== Segment start ==

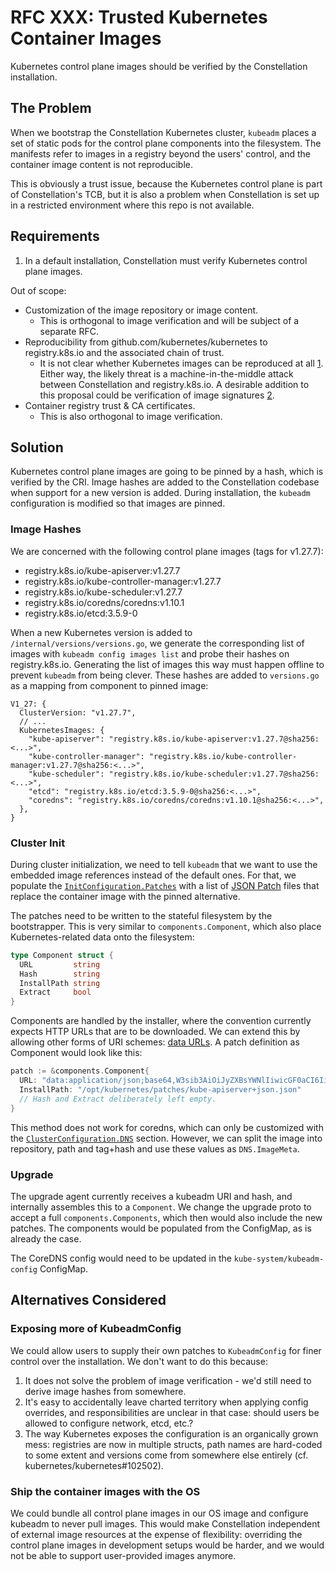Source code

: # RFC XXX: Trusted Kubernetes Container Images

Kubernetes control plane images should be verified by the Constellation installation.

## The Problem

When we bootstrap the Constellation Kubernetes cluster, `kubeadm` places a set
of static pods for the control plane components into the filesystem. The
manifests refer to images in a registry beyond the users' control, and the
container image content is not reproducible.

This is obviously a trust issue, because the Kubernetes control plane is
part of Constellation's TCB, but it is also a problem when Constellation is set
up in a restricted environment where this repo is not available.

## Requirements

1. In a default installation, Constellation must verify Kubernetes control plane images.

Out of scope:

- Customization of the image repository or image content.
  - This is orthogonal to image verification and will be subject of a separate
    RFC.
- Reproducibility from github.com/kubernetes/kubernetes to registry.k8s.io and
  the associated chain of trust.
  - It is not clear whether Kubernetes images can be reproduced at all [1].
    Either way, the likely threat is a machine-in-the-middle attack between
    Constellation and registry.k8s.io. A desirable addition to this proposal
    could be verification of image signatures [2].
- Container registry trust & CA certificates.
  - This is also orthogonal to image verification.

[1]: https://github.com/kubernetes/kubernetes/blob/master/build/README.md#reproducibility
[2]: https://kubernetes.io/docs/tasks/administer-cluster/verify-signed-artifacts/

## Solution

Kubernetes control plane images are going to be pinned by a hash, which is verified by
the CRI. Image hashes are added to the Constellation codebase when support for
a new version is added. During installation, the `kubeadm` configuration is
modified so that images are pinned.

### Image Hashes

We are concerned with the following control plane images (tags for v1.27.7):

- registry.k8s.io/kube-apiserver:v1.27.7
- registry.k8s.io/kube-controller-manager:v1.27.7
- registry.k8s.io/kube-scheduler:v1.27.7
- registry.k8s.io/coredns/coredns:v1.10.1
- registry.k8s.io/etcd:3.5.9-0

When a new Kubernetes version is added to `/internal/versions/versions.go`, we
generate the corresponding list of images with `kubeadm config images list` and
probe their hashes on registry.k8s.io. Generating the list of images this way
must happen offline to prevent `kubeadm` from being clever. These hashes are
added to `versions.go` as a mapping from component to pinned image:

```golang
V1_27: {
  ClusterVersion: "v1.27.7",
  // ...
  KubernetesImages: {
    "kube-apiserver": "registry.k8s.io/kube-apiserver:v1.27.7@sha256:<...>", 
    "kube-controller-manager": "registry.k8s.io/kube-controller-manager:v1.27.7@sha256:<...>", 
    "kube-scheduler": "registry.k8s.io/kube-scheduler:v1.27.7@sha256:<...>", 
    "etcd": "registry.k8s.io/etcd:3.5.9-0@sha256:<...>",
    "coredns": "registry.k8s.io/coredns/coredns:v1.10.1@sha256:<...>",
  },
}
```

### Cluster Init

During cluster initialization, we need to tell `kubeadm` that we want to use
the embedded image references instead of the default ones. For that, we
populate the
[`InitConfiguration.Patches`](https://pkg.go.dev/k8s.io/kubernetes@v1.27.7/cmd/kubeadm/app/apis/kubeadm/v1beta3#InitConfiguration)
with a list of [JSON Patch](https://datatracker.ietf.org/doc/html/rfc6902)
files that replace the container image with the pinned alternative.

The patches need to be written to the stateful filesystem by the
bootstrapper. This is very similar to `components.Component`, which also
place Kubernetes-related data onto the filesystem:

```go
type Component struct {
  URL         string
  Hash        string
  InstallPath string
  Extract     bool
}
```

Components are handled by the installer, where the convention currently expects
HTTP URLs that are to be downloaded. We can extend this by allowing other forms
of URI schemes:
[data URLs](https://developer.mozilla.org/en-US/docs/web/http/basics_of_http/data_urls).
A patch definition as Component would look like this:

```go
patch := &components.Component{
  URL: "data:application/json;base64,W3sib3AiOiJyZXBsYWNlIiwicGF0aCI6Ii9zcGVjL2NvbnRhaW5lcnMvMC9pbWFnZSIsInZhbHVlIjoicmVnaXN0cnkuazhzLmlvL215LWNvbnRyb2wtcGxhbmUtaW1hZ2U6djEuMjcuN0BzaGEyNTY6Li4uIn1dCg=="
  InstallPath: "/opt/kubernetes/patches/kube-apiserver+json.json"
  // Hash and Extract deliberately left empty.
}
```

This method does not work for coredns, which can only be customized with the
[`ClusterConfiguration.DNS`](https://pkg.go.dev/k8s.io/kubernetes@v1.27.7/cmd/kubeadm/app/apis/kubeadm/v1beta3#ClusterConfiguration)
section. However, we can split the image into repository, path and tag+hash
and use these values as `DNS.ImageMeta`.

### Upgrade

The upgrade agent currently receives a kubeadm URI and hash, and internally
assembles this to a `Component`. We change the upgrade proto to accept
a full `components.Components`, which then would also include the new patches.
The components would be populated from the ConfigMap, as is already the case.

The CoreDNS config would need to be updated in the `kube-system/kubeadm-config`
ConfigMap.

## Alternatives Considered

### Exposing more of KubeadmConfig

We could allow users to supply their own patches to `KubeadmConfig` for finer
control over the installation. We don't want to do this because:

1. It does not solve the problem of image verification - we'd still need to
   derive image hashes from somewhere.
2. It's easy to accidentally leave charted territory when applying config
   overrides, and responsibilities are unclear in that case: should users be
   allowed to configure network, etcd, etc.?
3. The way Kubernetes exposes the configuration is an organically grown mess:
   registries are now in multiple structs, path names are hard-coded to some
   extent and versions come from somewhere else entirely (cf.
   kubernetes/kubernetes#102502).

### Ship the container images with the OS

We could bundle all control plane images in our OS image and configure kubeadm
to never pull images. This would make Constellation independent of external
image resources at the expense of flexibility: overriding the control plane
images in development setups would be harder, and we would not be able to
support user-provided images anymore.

== Segment end ==

WHAT IS REQUIRED | Copy every line that contains "verify" from the listing above.

RESULT BELOW |
1. In a default installation, Constellation must verify Kubernetes control plane images.
[2]: https://kubernetes.io/docs/tasks/administer-cluster/verify-signed-artifacts/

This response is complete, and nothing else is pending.